After the prosecution solicited testimony from Fluty and presented documentary evidence of numerous predicate offenses involving Sureño gang members in Lodi, Fluty testified in his opinion defendant was an active participant in a criminal street gang during the robbery based on the facts of the case and his conduct while incarcerated following the robbery. He explained defendant had worn a blue bandana during the robbery and had committed the robbery with a validated Sureño gang member (Contreras) in Norteño territory. He also explained defendant had obtained tattoos following his arrest that were gang-related, including, three dots near his left eye and the letters "B" and "P" on his fingers. Fluty opined the letters stood for Barrio Pobre, a common gang tattoo of the subset of Sureños known as the Poor Side Locos. Fluty also noted that drawings were found in defendant's cell depicting the number 13 and the letters "E" and "S" and "N" and "K." Fluty testified the letters stood for East Side Lodi and Norteño Killer. According to Fluty, assuming defendant was jumped into the Sureño gang on the night of the robbery, this fact would support the conclusion defendant was an active participant in a criminal street gang during the commission of the robbery.

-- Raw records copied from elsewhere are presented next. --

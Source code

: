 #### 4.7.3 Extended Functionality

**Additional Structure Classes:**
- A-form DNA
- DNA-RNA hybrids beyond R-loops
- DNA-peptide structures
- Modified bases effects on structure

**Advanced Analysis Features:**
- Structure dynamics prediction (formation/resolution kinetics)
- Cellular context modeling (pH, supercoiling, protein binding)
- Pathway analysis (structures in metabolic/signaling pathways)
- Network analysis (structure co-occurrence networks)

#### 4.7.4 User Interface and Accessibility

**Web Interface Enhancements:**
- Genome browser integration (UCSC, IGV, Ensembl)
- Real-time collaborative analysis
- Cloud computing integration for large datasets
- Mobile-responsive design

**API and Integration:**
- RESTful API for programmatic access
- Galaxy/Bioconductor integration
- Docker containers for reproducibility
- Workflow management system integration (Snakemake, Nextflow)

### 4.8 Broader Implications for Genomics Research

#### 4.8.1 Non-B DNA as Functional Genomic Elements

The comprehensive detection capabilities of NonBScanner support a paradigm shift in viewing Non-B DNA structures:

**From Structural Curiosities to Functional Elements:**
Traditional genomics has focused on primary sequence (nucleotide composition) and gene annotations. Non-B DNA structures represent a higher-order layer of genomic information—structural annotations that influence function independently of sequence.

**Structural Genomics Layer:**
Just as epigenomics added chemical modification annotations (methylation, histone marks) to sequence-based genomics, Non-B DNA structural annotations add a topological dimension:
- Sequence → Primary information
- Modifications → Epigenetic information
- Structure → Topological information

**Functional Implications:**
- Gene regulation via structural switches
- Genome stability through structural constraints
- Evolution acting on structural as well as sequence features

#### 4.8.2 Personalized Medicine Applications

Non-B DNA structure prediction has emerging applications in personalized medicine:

Fluty also testified that in his opinion the crimes in this case were gang-related. According to Fluty, assuming defendant was the person carrying the gun and wearing the blue bandana, defendant had committed the crimes for the benefit of and in association with the Sureño criminal street gang because the crimes were committed in association with a validated Sureño gang member (Contreras), and defendant associated himself with the gang by wearing the color blue. Fluty was of the opinion the crimes benefitted the gang because violent crimes committed by gang members instill fear in the community, and when people in the community are fearful of gang members, they are less likely to report gang-related activity. He also testified that when, as here, a gang member uses a gun to commit a crime, it elevates the gang's reputation in the community.

A jury found defendant guilty of attempted voluntary manslaughter, robbery, and active participation in a criminal street gang. The jury also found true the allegations defendant committed the attempted voluntary manslaughter and robbery offenses for the benefit of, at the direction of, or in association with a criminal street gang, with the specific intent to promote, further, or assist in criminal conduct by gang members, and defendant personally used a firearm in the commission of the crimes. The trial court sentenced defendant to an aggregate term of 25 years in prison. In doing so, the trial court determined that a stay of the attempted voluntary manslaughter conviction would be appropriate. The trial court reasoned as follows: "[T]he court finds [the attempted voluntary manslaughter] count to be a continuing course of conduct within the robbery itself. The attempted voluntary manslaughter was based on an act of the defendant possibly pulling the trigger on the gun, but the gun jammed, and this was because the clerk was taking too long to open the register that he apparently pulled the trigger. This act occurred within the robbery itself. The defendant had the same intent and objective, which was to facilitate a robbery. In fact the robbery had not been completed yet and the Court will not be separating this out from the force and fear used to commit the robbery." The trial court sentenced defendant to a 13-year term for attempted voluntary manslaughter, to run concurrent to the sentence imposed on the robbery conviction, but despite its finding that a stay on the attempted voluntary manslaughter sentence would be appropriate, the trial court failed to impose any such stay.

Defendant filed a timely notice of appeal.

DISCUSSION

I

Sufficiency Of The Evidence

Defendant contends there was insufficient evidence to support the true findings on the gang enhancement allegations and his gang participation conviction. We disagree.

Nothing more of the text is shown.